━━ INPUT DATA ━━

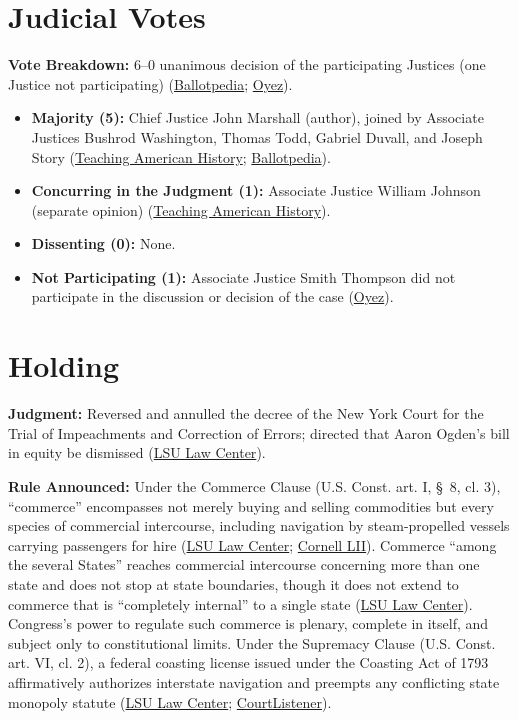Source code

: \documentclass[12pt]{article}
\begin{document}
\section{Judicial Votes}
\textbf{Vote Breakdown:} 6--0 unanimous decision of the participating Justices (one Justice not participating) (\href{https://ballotpedia.org/Gibbons_v._Ogden}{Ballotpedia}; \href{https://www.oyez.org/cases/1789-1850/22us1}{Oyez}).
\begin{itemize}
\item \textbf{Majority (5):} Chief Justice John Marshall (author), joined by Associate Justices Bushrod Washington, Thomas Todd, Gabriel Duvall, and Joseph Story (\href{https://teachingamericanhistory.org/document/gibbons-v-ogden/}{Teaching American History}; \href{https://ballotpedia.org/Gibbons_v._Ogden}{Ballotpedia}).
\item \textbf{Concurring in the Judgment (1):} Associate Justice William Johnson (separate opinion) (\href{https://teachingamericanhistory.org/document/gibbons-v-ogden/}{Teaching American History}).
\item \textbf{Dissenting (0):} None.
\item \textbf{Not Participating (1):} Associate Justice Smith Thompson did not participate in the discussion or decision of the case (\href{https://www.oyez.org/cases/1789-1850/22us1}{Oyez}).
\end{itemize}

\section{Holding}
\textbf{Judgment:} Reversed and annulled the decree of the New York Court for the Trial of Impeachments and Correction of Errors; directed that Aaron Ogden's bill in equity be dismissed (\href{https://biotech.law.lsu.edu/cases/pp/Gibbons.htm}{LSU Law Center}).

\textbf{Rule Announced:} Under the Commerce Clause (U.S. Const. art. I, \S~8, cl. 3), ``commerce'' encompasses not merely buying and selling commodities but every species of commercial intercourse, including navigation by steam-propelled vessels carrying passengers for hire (\href{https://biotech.law.lsu.edu/cases/pp/Gibbons.htm}{LSU Law Center}; \href{https://www.law.cornell.edu/wex/enumerated_powers}{Cornell LII}). Commerce ``among the several States'' reaches commercial intercourse concerning more than one state and does not stop at state boundaries, though it does not extend to commerce that is ``completely internal'' to a single state (\href{https://biotech.law.lsu.edu/cases/pp/Gibbons.htm}{LSU Law Center}). Congress's power to regulate such commerce is plenary, complete in itself, and subject only to constitutional limits. Under the Supremacy Clause (U.S. Const. art. VI, cl. 2), a federal coasting license issued under the Coasting Act of 1793 affirmatively authorizes interstate navigation and preempts any conflicting state monopoly statute (\href{https://biotech.law.lsu.edu/cases/pp/Gibbons.htm}{LSU Law Center}; \href{https://www.courtlistener.com/opinion/85412/gibbons-v-ogden/}{CourtListener}).
\end{document}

━━━

→ **EXERCISE**: Output every record exactly, minus the pictures.

→ **SOLUTION FOR THIS PROBLEM**:
Source code

: \documentclass[12pt]{article}
\begin{document}
\section{Judicial Votes}
\textbf{Vote Breakdown:} 6--0 unanimous decision of the participating Justices (one Justice not participating) (\href{https://ballotpedia.org/Gibbons_v._Ogden}{Ballotpedia}; \href{https://www.oyez.org/cases/1789-1850/22us1}{Oyez}).
\begin{itemize}
\item \textbf{Majority (5):} Chief Justice John Marshall (author), joined by Associate Justices Bushrod Washington, Thomas Todd, Gabriel Duvall, and Joseph Story (\href{https://teachingamericanhistory.org/document/gibbons-v-ogden/}{Teaching American History}; \href{https://ballotpedia.org/Gibbons_v._Ogden}{Ballotpedia}).
\item \textbf{Concurring in the Judgment (1):} Associate Justice William Johnson (separate opinion) (\href{https://teachingamericanhistory.org/document/gibbons-v-ogden/}{Teaching American History}).
\item \textbf{Dissenting (0):} None.
\item \textbf{Not Participating (1):} Associate Justice Smith Thompson did not participate in the discussion or decision of the case (\href{https://www.oyez.org/cases/1789-1850/22us1}{Oyez}).
\end{itemize}

\section{Holding}
\textbf{Judgment:} Reversed and annulled the decree of the New York Court for the Trial of Impeachments and Correction of Errors; directed that Aaron Ogden's bill in equity be dismissed (\href{https://biotech.law.lsu.edu/cases/pp/Gibbons.htm}{LSU Law Center}).

\textbf{Rule Announced:} Under the Commerce Clause (U.S. Const. art. I, \S~8, cl. 3), ``commerce'' encompasses not merely buying and selling commodities but every species of commercial intercourse, including navigation by steam-propelled vessels carrying passengers for hire (\href{https://biotech.law.lsu.edu/cases/pp/Gibbons.htm}{LSU Law Center}; \href{https://www.law.cornell.edu/wex/enumerated_powers}{Cornell LII}). Commerce ``among the several States'' reaches commercial intercourse concerning more than one state and does not stop at state boundaries, though it does not extend to commerce that is ``completely internal'' to a single state (\href{https://biotech.law.lsu.edu/cases/pp/Gibbons.htm}{LSU Law Center}). Congress's power to regulate such commerce is plenary, complete in itself, and subject only to constitutional limits. Under the Supremacy Clause (U.S. Const. art. VI, cl. 2), a federal coasting license issued under the Coasting Act of 1793 affirmatively authorizes interstate navigation and preempts any conflicting state monopoly statute (\href{https://biotech.law.lsu.edu/cases/pp/Gibbons.htm}{LSU Law Center}; \href{https://www.courtlistener.com/opinion/85412/gibbons-v-ogden/}{CourtListener}).
\end{document}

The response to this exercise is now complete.